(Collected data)
- - -
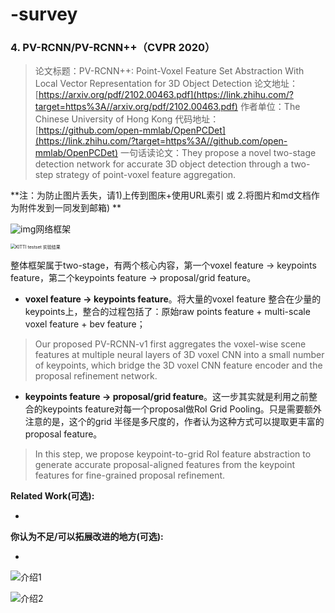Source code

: # -survey
### 4. PV-RCNN/PV-RCNN++（CVPR 2020）

> 论文标题：PV-RCNN++: Point-Voxel Feature Set Abstraction With Local Vector Representation for 3D Object Detection
> 论文地址：[https://arxiv.org/pdf/2102.00463.pdf](https://link.zhihu.com/?target=https%3A//arxiv.org/pdf/2102.00463.pdf)
> 作者单位：The Chinese University of Hong Kong
> 代码地址：[https://github.com/open-mmlab/OpenPCDet](https://link.zhihu.com/?target=https%3A//github.com/open-mmlab/OpenPCDet)
> 一句话读论文：They propose a novel two-stage detection network for accurate 3D object detection through a two-step strategy of point-voxel feature aggregation.

**注：为防止图片丢失，请1)上传到图床+使用URL索引 或 2.将图片和md文档作为附件发到一同发到邮箱) **

![img](https://pic3.zhimg.com/80/v2-03fb518bb8a7c8cd5a8b0c5da4c7d496_1440w.jpg)网络框架

<img src="https://pic2.zhimg.com/80/v2-f8e43a601205fcf09fb91e187fddc73d_1440w.jpg" alt="KITTI testset 实验结果" style="zoom:50%;" />

整体框架属于two-stage，有两个核心内容，第一个voxel feature → keypoints feature，第二个keypoints feature → proposal/grid feature。

- **voxel feature → keypoints feature**。将大量的voxel feature 整合在少量的keypoints上，整合的过程包括了：原始raw points feature + multi-scale voxel feature + bev feature；

> Our proposed PV-RCNN-v1 first aggregates the voxel-wise scene features at multiple neural layers of 3D voxel CNN into a small number of keypoints, which bridge the 3D voxel CNN feature encoder and the proposal refinement network.

- **keypoints feature → proposal/grid feature**。这一步其实就是利用之前整合的keypoints feature对每一个proposal做RoI Grid Pooling。只是需要额外注意的是，这个的grid 半径是多尺度的，作者认为这种方式可以提取更丰富的proposal feature。

> In this step, we propose keypoint-to-grid RoI feature abstraction to generate accurate proposal-aligned features from the keypoint features for fine-grained proposal refinement.



**Related Work(可选):**

- 

**你认为不足/可以拓展改进的地方(可选):**

- 

![介绍1](https://s2.loli.net/2022/02/21/tBmdCEiu82ZfLpn.png)

![介绍2](https://s2.loli.net/2022/02/21/fQbsl2rYGk4DLwa.png)
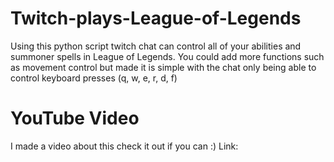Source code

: # Twitch-plays-League-of-Legends
Using this python script twitch chat can control all of your abilities and summoner spells in League of Legends. You could add more functions such as movement control but made it is simple with the chat only being able to control keyboard presses (q, w, e, r, d, f)

# YouTube Video
I made a video about this check it out if you can :)
Link: 
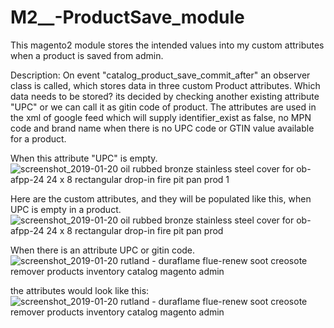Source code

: # M2__-ProductSave_module
This magento2 module stores the intended values into my custom attributes when a product is saved from admin.

Description: On event "catalog_product_save_commit_after" an observer class is called, which stores data in three custom Product attributes. Which data needs to be stored? its decided by checking another existing attribute "UPC" or we can call it as gitin code of product. The attributes are used in the xml of google feed which will supply identifier_exist as false, no MPN code and brand name when there is no UPC code or GTIN value available for a product.

When this attribute "UPC" is empty.
![screenshot_2019-01-20 oil rubbed bronze stainless steel cover for ob-afpp-24 24 x 8 rectangular drop-in fire pit pan prod 1](https://user-images.githubusercontent.com/18115022/51439629-f463a800-1cde-11e9-95c0-af856a2bf7e7.png)

Here are the custom attributes, and they will be populated like this, when UPC is empty in a product.
![screenshot_2019-01-20 oil rubbed bronze stainless steel cover for ob-afpp-24 24 x 8 rectangular drop-in fire pit pan prod](https://user-images.githubusercontent.com/18115022/51439654-355bbc80-1cdf-11e9-9d23-bf174bbbe78b.png)

When there is an attribute UPC or gitin code.
![screenshot_2019-01-20 rutland - duraflame flue-renew soot creosote remover products inventory catalog magento admin](https://user-images.githubusercontent.com/18115022/51439680-93889f80-1cdf-11e9-8304-ff6a0ba8d70c.png)

the attributes would look like this: 
![screenshot_2019-01-20 rutland - duraflame flue-renew soot creosote remover products inventory catalog magento admin](https://user-images.githubusercontent.com/18115022/51439698-caf74c00-1cdf-11e9-8f98-b50c4423260b.png)
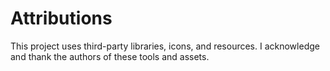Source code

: # Attributions
This project uses third-party libraries, icons, and resources. I acknowledge and thank the authors of these tools and assets.

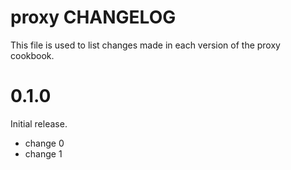 # proxy CHANGELOG

This file is used to list changes made in each version of the proxy cookbook.

# 0.1.0

Initial release.

- change 0
- change 1

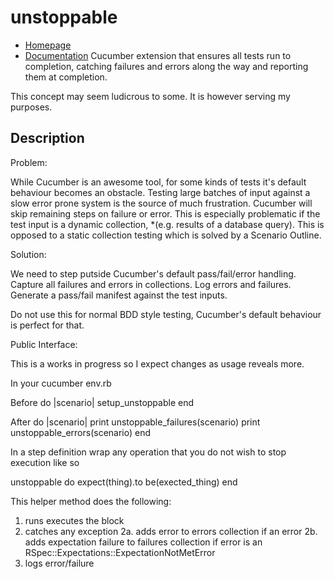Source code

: unstoppable
===========

* [Homepage](https://rubygems.org/gems/unstoppable)
* [Documentation](http://rubydoc.info/gems/unstoppable/frames)
Cucumber extension that ensures all tests run to completion, catching failures and errors along the way and reporting them at completion.

This concept may seem ludicrous to some. It is however serving my purposes.

## Description
Problem:
  
  While Cucumber is an awesome tool, for some kinds of tests it's default behaviour becomes an obstacle.
  Testing large batches of input against a slow error prone system is the source of much frustration.
  Cucumber will skip remaining steps on failure or error. This is especially problematic if the test input is 
  a dynamic collection, *(e.g. results of a database query). 
  This is opposed to a static collection testing which is solved by a Scenario Outline.
  
Solution:
  
  We need to step putside Cucumber's default pass/fail/error handling.
  Capture all failures and errors in collections.
  Log errors and failures.
  Generate a pass/fail manifest against the test inputs.
  
  Do not use this for normal BDD style testing, Cucumber's default behaviour is perfect for that. 
  
Public Interface:

 This is a works in progress so I expect changes as usage reveals more.

  In your cucumber env.rb
  
  
  Before do |scenario|
    setup_unstoppable
  end

  After do |scenario|
    print unstoppable_failures(scenario)
    print unstoppable_errors(scenario)
  end
  
In a step definition  wrap any operation that you do not wish to stop execution like so

  unstoppable do
    expect(thing).to be(exected_thing)
  end

This helper method does the following:
  1. runs executes the block
  2. catches any exception
    2a. adds error to errors collection if an error
    2b. adds expectation failure to failures collection if error is an RSpec::Expectations::ExpectationNotMetError
  3. logs error/failure








  
  
  
  


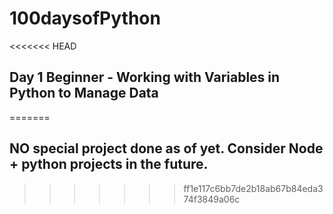 # 100daysofPython

<<<<<<< HEAD
## Day 1 Beginner - Working with Variables in Python to Manage Data

=======

## NO special project done as of yet. Consider Node + python projects in the future.
>>>>>>> ff1e117c6bb7de2b18ab67b84eda374f3849a06c
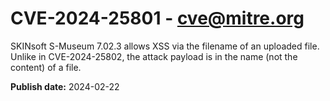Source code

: # CVE-2024-25801 - cve@mitre.org

SKINsoft S-Museum 7.02.3 allows XSS via the filename of an uploaded file. Unlike in CVE-2024-25802, the attack payload is in the name (not the content) of a file.

**Publish date:** 2024-02-22
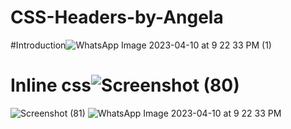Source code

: # CSS-Headers-by-Angela
#Introduction![WhatsApp Image 2023-04-10 at 9 22 33 PM (1)](https://user-images.githubusercontent.com/126875304/230951197-9c182073-ce81-410f-8826-600887a439f1.jpeg)
# Inline css![Screenshot (80)](https://user-images.githubusercontent.com/126875304/230951806-aeb0aecb-28ad-4a3f-b545-655fe5cd4511.png)
![Screenshot (81)](https://user-images.githubusercontent.com/126875304/230952268-b71776cf-3f52-48d8-8ed5-ea921092ac4a.png)
![WhatsApp Image 2023-04-10 at 9 22 33 PM](https://user-images.githubusercontent.com/126875304/230952624-ceacab66-2c96-4021-88bb-ee7dc32b6543.jpeg)
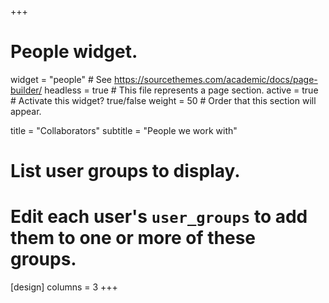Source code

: +++
# People widget.
widget = "people"  # See https://sourcethemes.com/academic/docs/page-builder/
headless = true  # This file represents a page section.
active = true  # Activate this widget? true/false
weight = 50  # Order that this section will appear.

title = "Collaborators"
subtitle = "People we work with"

# List user groups to display.
#   Edit each user's `user_groups` to add them to one or more of these groups.

[design]
  columns = 3
+++
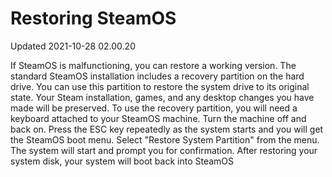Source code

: # Restoring SteamOS
Updated 2021-10-28 02.00.20

If SteamOS is malfunctioning, you can restore a working version. The standard SteamOS installation includes a recovery partition on the hard drive. You can use this partition to restore the system drive to its original state. Your Steam installation, games, and any desktop changes you have made will be preserved. To use the recovery partition, you will need a keyboard attached to your SteamOS machine. Turn the machine off and back on. Press the ESC key repeatedly as the system starts and you will get the SteamOS boot menu. Select "Restore System Partition" from the menu. The system will start and prompt you for confirmation. After restoring your system disk, your system will boot back into SteamOS  
  
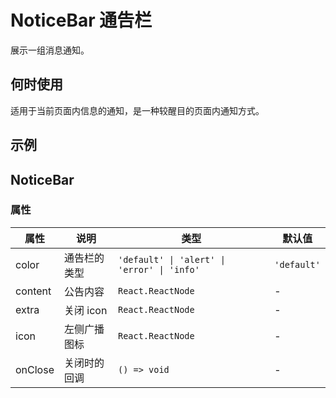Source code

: # NoticeBar 通告栏

展示一组消息通知。

## 何时使用

适用于当前页面内信息的通知，是一种较醒目的页面内通知方式。

## 示例

<code src="./demos/demo1.tsx"></code>

## NoticeBar

### 属性

| 属性    | 说明         | 类型                                        | 默认值      |
| ------- | ------------ | ------------------------------------------- | ----------- |
| color   | 通告栏的类型 | `'default' \| 'alert' \| 'error' \| 'info'` | `'default'` |
| content | 公告内容     | `React.ReactNode`                           | -           |
| extra   | 关闭 icon    | `React.ReactNode`                           | -           |
| icon    | 左侧广播图标 | `React.ReactNode`                           | -           |
| onClose | 关闭时的回调 | `() => void`                                | -           |

<!--### CSS 变量-->

<!--| 属性               | 说明           | 默认值    |-->
<!--| ------------------ | -------------- | --------- |-->
<!--| --background-color | 背景色         | `#ababab` |-->
<!--| --border-color     | 边框颜色       | `#999999` |-->
<!--| --font-size        | 文字字号       | `15px`    |-->
<!--| --height           | 整体高度       | `38px`    |-->
<!--| --icon-font-size   | 左侧图标的字号 | `18px`    |-->
<!--| --text-color       | 文字颜色       | `#ffffff` |-->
- - -
§ **Brief**
Scan the entries above for the line containing "This concept may", and copy it and all lines after it exactly, down to and including the line containing "a dynamic collection, *(e.g.".

§ **Expected answer**
This concept may seem ludicrous to some. It is however serving my purposes.

## Description
Problem:
  
  While Cucumber is an awesome tool, for some kinds of tests it's default behaviour becomes an obstacle.
  Testing large batches of input against a slow error prone system is the source of much frustration.
  Cucumber will skip remaining steps on failure or error. This is especially problematic if the test input is 
  a dynamic collection, *(e.g. results of a database query). 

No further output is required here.